| Work request |
If a line below contains the word "Automatically", count it. Please give the total and nothing else.

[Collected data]
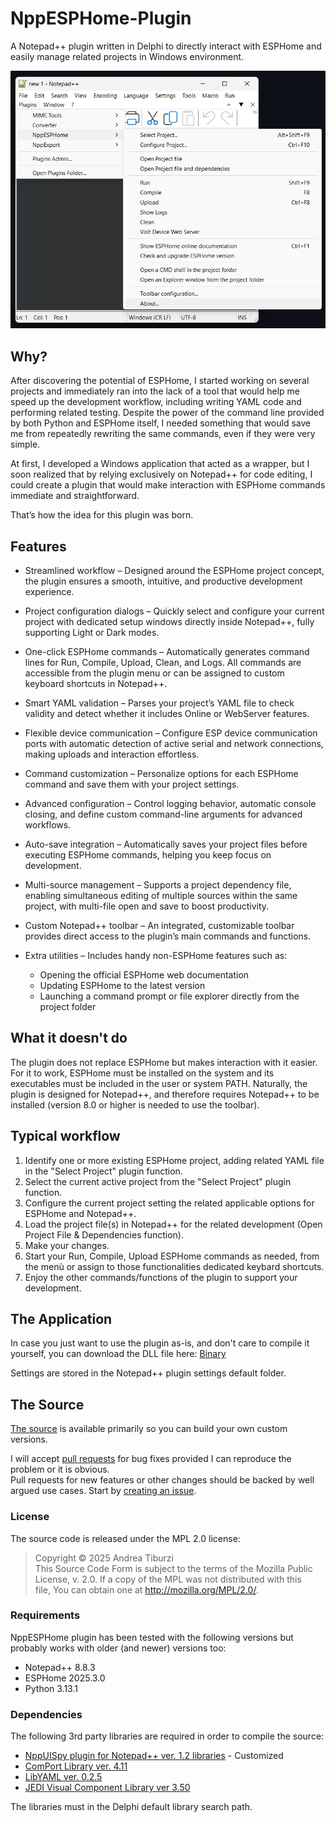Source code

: # NppESPHome-Plugin

A Notepad++ plugin written in Delphi to directly interact with ESPHome and easily manage related projects in Windows environment.

![NppESPHome in action](Art/main.png)

## Why?

After discovering the potential of ESPHome, I started working on several projects and immediately ran into the lack of a tool that would help me speed up the development workflow, including writing YAML code and performing related testing.
Despite the power of the command line provided by both Python and ESPHome itself, I needed something that would save me from repeatedly rewriting the same commands, even if they were very simple.

At first, I developed a Windows application that acted as a wrapper, but I soon realized that by relying exclusively on Notepad++ for code editing, I could create a plugin that would make interaction with ESPHome commands immediate and straightforward.

That’s how the idea for this plugin was born.

## Features

* Streamlined workflow – Designed around the ESPHome project concept, the plugin ensures a smooth, intuitive, and productive development experience.

* Project configuration dialogs – Quickly select and configure your current project with dedicated setup windows directly inside Notepad++, fully supporting Light or Dark modes.

* One-click ESPHome commands – Automatically generates command lines for Run, Compile, Upload, Clean, and Logs. All commands are accessible from the plugin menu or can be assigned to custom keyboard shortcuts in Notepad++.

* Smart YAML validation – Parses your project’s YAML file to check validity and detect whether it includes Online or WebServer features.

* Flexible device communication – Configure ESP device communication ports with automatic detection of active serial and network connections, making uploads and interaction effortless.

* Command customization – Personalize options for each ESPHome command and save them with your project settings.

* Advanced configuration – Control logging behavior, automatic console closing, and define custom command-line arguments for advanced workflows.

* Auto-save integration – Automatically saves your project files before executing ESPHome commands, helping you keep focus on development.

* Multi-source management – Supports a project dependency file, enabling simultaneous editing of multiple sources within the same project, with multi-file open and save to boost productivity.

* Custom Notepad++ toolbar – An integrated, customizable toolbar provides direct access to the plugin’s main commands and functions.

* Extra utilities – Includes handy non-ESPHome features such as:
    - Opening the official ESPHome web documentation
    - Updating ESPHome to the latest version
    - Launching a command prompt or file explorer directly from the project folder

## What it doesn't do

The plugin does not replace ESPHome but makes interaction with it easier.
For it to work, ESPHome must be installed on the system and its executables must be included in the user or system PATH.
Naturally, the plugin is designed for Notepad++, and therefore requires Notepad++ to be installed (version 8.0 or higher is needed to use the toolbar).

## Typical workflow

1. Identify one or more existing ESPHome project, adding related YAML file in the "Select Project" plugin function.
2. Select the current active project from the "Select Project" plugin function.
3. Configure the current project setting the related applicable options for ESPHome and Notepad++.
4. Load the project file(s) in Notepad++ for the related development (Open Project File & Dependencies function).
5. Make your changes.
6. Start your Run, Compile, Upload ESPHome commands as needed, from the menù or assign to those functionalities dedicated keybard shortcuts.
7. Enjoy the other commands/functions of the plugin to support your development.

## The Application

In case you just want to use the plugin as-is, and don't care to compile it yourself, you can download the DLL file here: [Binary](https://github.com/atiburzi/NppESPHome-Plugin/tree/main/bin)

Settings are stored in the Notepad++ plugin settings default folder.

## The Source

[The source](https://github.com/atiburzi/NppESPHome-Plugin/tree/main/Source) is available primarily so you can build your own custom versions.

I will accept [pull requests](https://github.com/atiburzi/NppESPHome-Plugin/pulls) for bug fixes provided I can reproduce the problem or it is obvious.  
Pull requests for new features or other changes should be backed by well argued use cases. Start by [creating an issue](https://github.com/atiburzi/NppESPHome-Plugin/issues).

### License

The source code is released under the MPL 2.0 license:

> Copyright © 2025 Andrea Tiburzi  
> This Source Code Form is subject to the terms of the Mozilla Public  
> License, v. 2.0. If a copy of the MPL was not distributed with this  
> file, You can obtain one at http://mozilla.org/MPL/2.0/.

### Requirements

NppESPHome plugin has been tested with the following versions but probably works with older (and newer) versions too:

  * Notepad++ 8.8.3
  * ESPHome 2025.3.0
  * Python 3.13.1


### Dependencies

The following 3rd party libraries are required in order to compile the source:

  * [NppUISpy plugin for Notepad++ ver. 1.2 libraries](https://github.com/dinkumoil/NppUISpy/tree/master/src/Lib) - Customized
  * [ComPort Library ver. 4.11](http://comport.sf.net/)
  * [LibYAML ver. 0.2.5](https://github.com/yaml/libyaml)
  * [JEDI Visual Component Library ver 3.50](https://github.com/project-jedi/jvcl)

The libraries must in the Delphi default library search path.







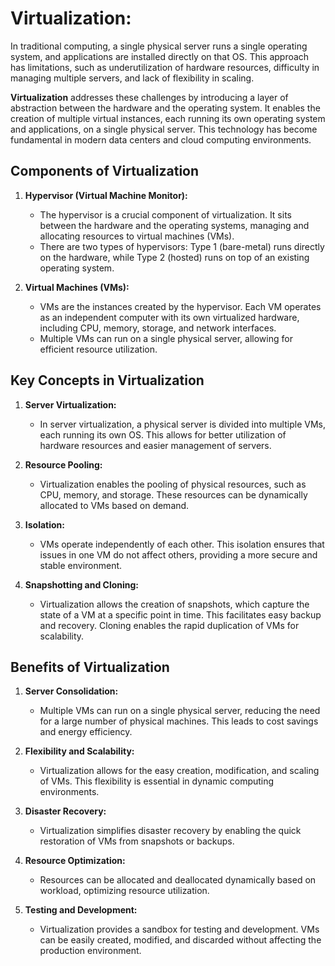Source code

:# Virtualization:  
   
In traditional computing, a single physical server runs a single operating system, and applications are installed directly on that OS. This approach has limitations, such as underutilization of hardware resources, difficulty in managing multiple servers, and lack of flexibility in scaling.

**Virtualization** addresses these challenges by introducing a layer of abstraction between the hardware and the operating system. It enables the creation of multiple virtual instances, each running its own operating system and applications, on a single physical server. This technology has become fundamental in modern data centers and cloud computing environments.

## Components of Virtualization

1. **Hypervisor (Virtual Machine Monitor):**
   - The hypervisor is a crucial component of virtualization. It sits between the hardware and the operating systems, managing and allocating resources to virtual machines (VMs).
   - There are two types of hypervisors: Type 1 (bare-metal) runs directly on the hardware, while Type 2 (hosted) runs on top of an existing operating system.

2. **Virtual Machines (VMs):**
   - VMs are the instances created by the hypervisor. Each VM operates as an independent computer with its own virtualized hardware, including CPU, memory, storage, and network interfaces.
   - Multiple VMs can run on a single physical server, allowing for efficient resource utilization.

## Key Concepts in Virtualization

1. **Server Virtualization:**
   - In server virtualization, a physical server is divided into multiple VMs, each running its own OS. This allows for better utilization of hardware resources and easier management of servers.

2. **Resource Pooling:**
   - Virtualization enables the pooling of physical resources, such as CPU, memory, and storage. These resources can be dynamically allocated to VMs based on demand.

3. **Isolation:**
   - VMs operate independently of each other. This isolation ensures that issues in one VM do not affect others, providing a more secure and stable environment.

4. **Snapshotting and Cloning:**
   - Virtualization allows the creation of snapshots, which capture the state of a VM at a specific point in time. This facilitates easy backup and recovery. Cloning enables the rapid duplication of VMs for scalability.

## Benefits of Virtualization

1. **Server Consolidation:**
   - Multiple VMs can run on a single physical server, reducing the need for a large number of physical machines. This leads to cost savings and energy efficiency.

2. **Flexibility and Scalability:**
   - Virtualization allows for the easy creation, modification, and scaling of VMs. This flexibility is essential in dynamic computing environments.

3. **Disaster Recovery:**
   - Virtualization simplifies disaster recovery by enabling the quick restoration of VMs from snapshots or backups.

4. **Resource Optimization:**
   - Resources can be allocated and deallocated dynamically based on workload, optimizing resource utilization.

5. **Testing and Development:**
   - Virtualization provides a sandbox for testing and development. VMs can be easily created, modified, and discarded without affecting the production environment.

| Result of the task |
2